** Exercise aim **
The exercise calls for a faithful copy of all the data.

** Plain-text document sources **

⟨

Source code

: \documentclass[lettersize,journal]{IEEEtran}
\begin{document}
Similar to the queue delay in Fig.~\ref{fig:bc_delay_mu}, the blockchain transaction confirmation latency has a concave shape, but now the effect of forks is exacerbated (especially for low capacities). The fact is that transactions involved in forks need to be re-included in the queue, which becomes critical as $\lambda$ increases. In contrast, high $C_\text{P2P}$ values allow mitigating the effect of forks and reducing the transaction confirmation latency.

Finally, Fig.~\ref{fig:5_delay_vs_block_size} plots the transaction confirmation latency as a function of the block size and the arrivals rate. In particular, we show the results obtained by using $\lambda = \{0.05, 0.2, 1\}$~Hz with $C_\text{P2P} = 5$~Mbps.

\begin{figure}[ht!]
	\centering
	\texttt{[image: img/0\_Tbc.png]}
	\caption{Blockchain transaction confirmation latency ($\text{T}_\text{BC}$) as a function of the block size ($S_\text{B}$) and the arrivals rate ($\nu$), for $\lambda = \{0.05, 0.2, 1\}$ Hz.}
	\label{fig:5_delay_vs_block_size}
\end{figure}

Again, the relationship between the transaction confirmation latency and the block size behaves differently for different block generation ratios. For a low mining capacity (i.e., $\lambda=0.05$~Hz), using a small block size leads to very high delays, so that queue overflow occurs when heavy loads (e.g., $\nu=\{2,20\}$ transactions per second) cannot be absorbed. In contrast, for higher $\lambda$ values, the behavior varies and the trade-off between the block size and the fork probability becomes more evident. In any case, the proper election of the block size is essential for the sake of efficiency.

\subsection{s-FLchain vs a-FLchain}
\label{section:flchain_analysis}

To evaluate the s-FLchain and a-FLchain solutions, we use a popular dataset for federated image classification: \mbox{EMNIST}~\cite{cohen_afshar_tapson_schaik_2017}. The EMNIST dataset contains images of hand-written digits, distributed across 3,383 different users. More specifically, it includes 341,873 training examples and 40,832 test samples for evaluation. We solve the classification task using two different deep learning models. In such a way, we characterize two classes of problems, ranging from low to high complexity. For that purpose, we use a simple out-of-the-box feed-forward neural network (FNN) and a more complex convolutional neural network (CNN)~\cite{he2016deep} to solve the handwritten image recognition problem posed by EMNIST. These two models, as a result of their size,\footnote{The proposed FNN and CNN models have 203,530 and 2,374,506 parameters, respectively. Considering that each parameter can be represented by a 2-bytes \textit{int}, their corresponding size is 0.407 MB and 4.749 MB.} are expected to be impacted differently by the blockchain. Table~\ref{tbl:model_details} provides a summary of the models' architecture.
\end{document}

⟩

** Task response **
Source code

: \documentclass[lettersize,journal]{IEEEtran}
\begin{document}
Similar to the queue delay in Fig.~\ref{fig:bc_delay_mu}, the blockchain transaction confirmation latency has a concave shape, but now the effect of forks is exacerbated (especially for low capacities). The fact is that transactions involved in forks need to be re-included in the queue, which becomes critical as $\lambda$ increases. In contrast, high $C_\text{P2P}$ values allow mitigating the effect of forks and reducing the transaction confirmation latency.

Finally, Fig.~\ref{fig:5_delay_vs_block_size} plots the transaction confirmation latency as a function of the block size and the arrivals rate. In particular, we show the results obtained by using $\lambda = \{0.05, 0.2, 1\}$~Hz with $C_\text{P2P} = 5$~Mbps.

\begin{figure}[ht!]
	\centering
	\texttt{[image: img/0\_Tbc.png]}
	\caption{Blockchain transaction confirmation latency ($\text{T}_\text{BC}$) as a function of the block size ($S_\text{B}$) and the arrivals rate ($\nu$), for $\lambda = \{0.05, 0.2, 1\}$ Hz.}
	\label{fig:5_delay_vs_block_size}
\end{figure}

Again, the relationship between the transaction confirmation latency and the block size behaves differently for different block generation ratios. For a low mining capacity (i.e., $\lambda=0.05$~Hz), using a small block size leads to very high delays, so that queue overflow occurs when heavy loads (e.g., $\nu=\{2,20\}$ transactions per second) cannot be absorbed. In contrast, for higher $\lambda$ values, the behavior varies and the trade-off between the block size and the fork probability becomes more evident. In any case, the proper election of the block size is essential for the sake of efficiency.

\subsection{s-FLchain vs a-FLchain}
\label{section:flchain_analysis}

To evaluate the s-FLchain and a-FLchain solutions, we use a popular dataset for federated image classification: \mbox{EMNIST}~\cite{cohen_afshar_tapson_schaik_2017}. The EMNIST dataset contains images of hand-written digits, distributed across 3,383 different users. More specifically, it includes 341,873 training examples and 40,832 test samples for evaluation. We solve the classification task using two different deep learning models. In such a way, we characterize two classes of problems, ranging from low to high complexity. For that purpose, we use a simple out-of-the-box feed-forward neural network (FNN) and a more complex convolutional neural network (CNN)~\cite{he2016deep} to solve the handwritten image recognition problem posed by EMNIST. These two models, as a result of their size,\footnote{The proposed FNN and CNN models have 203,530 and 2,374,506 parameters, respectively. Considering that each parameter can be represented by a 2-bytes \textit{int}, their corresponding size is 0.407 MB and 4.749 MB.} are expected to be impacted differently by the blockchain. Table~\ref{tbl:model_details} provides a summary of the models' architecture.
\end{document}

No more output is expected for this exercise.